Among the entries below, find all lines that include "linewidth" and copy them.

Material for this task:
<<<<
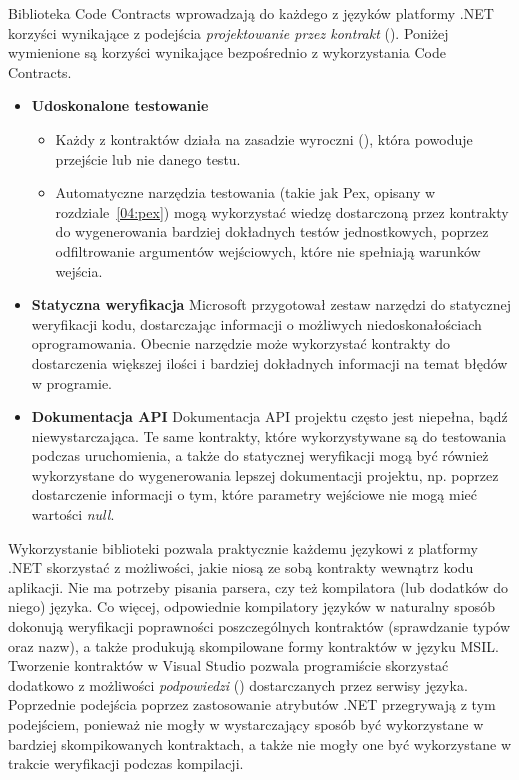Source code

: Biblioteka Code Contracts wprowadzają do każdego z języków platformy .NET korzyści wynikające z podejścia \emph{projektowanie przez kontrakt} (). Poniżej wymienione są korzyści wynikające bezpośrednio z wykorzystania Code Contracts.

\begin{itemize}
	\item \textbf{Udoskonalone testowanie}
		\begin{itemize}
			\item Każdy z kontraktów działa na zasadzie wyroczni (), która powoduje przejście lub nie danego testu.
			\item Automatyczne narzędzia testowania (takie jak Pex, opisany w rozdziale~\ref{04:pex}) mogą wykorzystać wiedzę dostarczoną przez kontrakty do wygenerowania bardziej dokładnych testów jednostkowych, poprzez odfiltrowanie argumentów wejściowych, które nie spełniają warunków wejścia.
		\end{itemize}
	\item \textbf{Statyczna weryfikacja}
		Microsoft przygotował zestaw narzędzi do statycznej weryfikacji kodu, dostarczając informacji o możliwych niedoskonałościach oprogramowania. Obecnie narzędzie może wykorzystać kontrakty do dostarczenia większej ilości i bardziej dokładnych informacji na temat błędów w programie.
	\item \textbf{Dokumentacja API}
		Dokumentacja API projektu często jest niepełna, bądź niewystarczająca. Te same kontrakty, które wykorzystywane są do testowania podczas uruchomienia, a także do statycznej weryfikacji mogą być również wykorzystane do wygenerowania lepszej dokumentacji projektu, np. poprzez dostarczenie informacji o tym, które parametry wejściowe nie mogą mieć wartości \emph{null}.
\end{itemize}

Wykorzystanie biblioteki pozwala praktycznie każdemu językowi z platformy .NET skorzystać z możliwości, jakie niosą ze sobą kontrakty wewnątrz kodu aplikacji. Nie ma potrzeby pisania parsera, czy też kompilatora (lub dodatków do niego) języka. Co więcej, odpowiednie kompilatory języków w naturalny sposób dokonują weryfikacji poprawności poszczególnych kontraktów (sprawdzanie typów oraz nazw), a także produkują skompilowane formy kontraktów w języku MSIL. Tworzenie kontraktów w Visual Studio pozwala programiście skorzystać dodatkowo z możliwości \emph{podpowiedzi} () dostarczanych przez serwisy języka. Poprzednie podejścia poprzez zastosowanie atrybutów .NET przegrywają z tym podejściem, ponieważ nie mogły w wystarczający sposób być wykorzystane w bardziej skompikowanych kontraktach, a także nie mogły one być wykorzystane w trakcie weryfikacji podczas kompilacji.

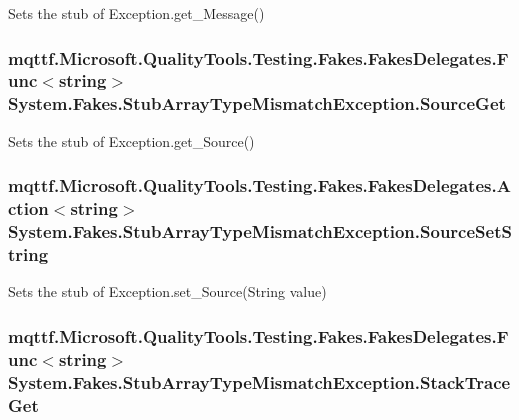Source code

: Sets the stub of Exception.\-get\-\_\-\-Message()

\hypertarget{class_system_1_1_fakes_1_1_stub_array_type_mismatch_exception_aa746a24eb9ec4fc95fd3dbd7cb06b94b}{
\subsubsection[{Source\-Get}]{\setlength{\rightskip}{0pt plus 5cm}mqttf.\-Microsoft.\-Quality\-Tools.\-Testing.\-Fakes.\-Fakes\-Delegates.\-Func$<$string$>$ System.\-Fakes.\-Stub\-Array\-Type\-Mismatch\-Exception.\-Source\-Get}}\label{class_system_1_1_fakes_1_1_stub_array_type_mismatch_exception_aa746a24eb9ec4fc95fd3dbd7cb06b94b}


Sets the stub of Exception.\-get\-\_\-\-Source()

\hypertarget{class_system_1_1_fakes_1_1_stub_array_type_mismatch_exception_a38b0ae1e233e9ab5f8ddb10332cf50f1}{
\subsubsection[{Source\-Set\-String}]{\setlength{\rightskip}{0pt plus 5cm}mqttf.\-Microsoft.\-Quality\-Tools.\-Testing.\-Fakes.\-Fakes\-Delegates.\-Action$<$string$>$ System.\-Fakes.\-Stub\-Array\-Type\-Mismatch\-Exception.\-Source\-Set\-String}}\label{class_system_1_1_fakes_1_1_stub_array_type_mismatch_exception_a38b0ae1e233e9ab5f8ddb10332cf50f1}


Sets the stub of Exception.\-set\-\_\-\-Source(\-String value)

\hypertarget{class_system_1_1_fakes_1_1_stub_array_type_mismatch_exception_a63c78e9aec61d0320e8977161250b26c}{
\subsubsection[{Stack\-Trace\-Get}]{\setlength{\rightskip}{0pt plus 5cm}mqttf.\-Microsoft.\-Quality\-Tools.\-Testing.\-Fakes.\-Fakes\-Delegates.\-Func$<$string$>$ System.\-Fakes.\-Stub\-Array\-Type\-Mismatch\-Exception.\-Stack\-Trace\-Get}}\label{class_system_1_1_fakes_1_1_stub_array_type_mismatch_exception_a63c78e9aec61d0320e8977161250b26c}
>>>>
<<<<
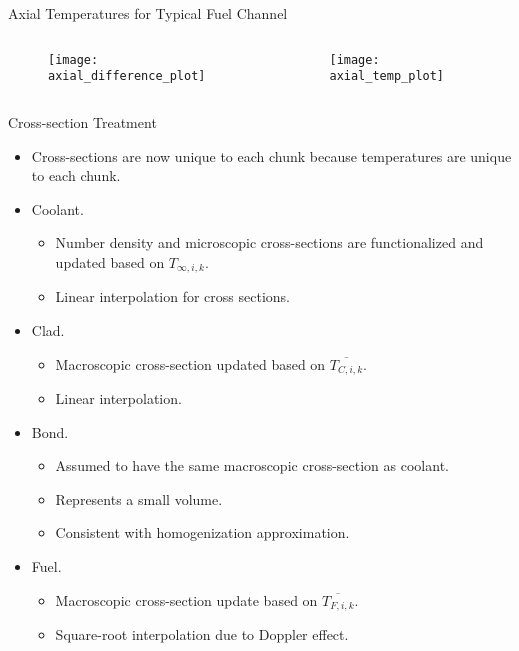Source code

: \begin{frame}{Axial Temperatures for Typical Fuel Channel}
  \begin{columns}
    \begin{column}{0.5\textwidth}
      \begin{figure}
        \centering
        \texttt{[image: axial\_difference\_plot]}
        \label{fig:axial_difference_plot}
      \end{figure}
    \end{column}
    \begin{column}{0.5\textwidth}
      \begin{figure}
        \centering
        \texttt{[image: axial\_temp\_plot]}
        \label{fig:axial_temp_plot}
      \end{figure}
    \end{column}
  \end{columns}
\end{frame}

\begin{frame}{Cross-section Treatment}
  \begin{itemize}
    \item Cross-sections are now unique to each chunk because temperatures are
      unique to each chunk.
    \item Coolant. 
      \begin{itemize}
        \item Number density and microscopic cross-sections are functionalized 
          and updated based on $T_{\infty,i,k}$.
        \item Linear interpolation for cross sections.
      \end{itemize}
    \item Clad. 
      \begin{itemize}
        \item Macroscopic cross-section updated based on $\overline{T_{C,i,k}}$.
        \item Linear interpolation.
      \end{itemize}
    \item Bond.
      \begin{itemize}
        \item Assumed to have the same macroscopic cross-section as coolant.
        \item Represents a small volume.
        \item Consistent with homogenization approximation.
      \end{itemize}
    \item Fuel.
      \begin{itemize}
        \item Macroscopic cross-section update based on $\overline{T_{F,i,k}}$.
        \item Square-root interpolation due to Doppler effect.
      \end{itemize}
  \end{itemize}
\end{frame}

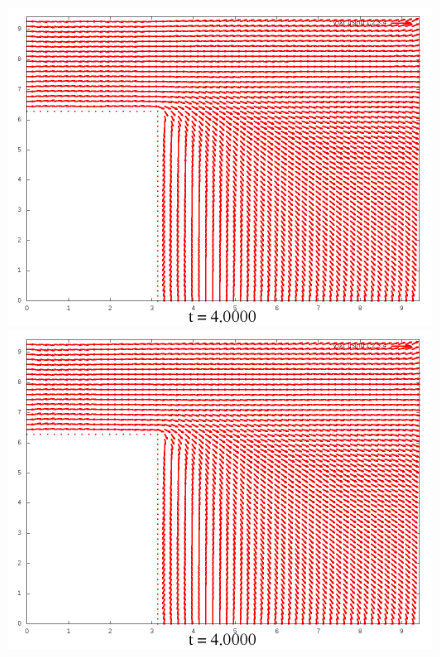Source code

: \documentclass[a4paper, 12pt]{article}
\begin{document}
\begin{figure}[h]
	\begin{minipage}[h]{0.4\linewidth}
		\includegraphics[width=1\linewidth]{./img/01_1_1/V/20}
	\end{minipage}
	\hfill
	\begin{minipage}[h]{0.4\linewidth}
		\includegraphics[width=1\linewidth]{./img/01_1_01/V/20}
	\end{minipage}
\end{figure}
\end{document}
>>>>
Reply to the exercise:
	\begin{minipage}[h]{0.4\linewidth}
		\includegraphics[width=1\linewidth]{./img/01_1_1/V/20}
	\begin{minipage}[h]{0.4\linewidth}
		\includegraphics[width=1\linewidth]{./img/01_1_01/V/20}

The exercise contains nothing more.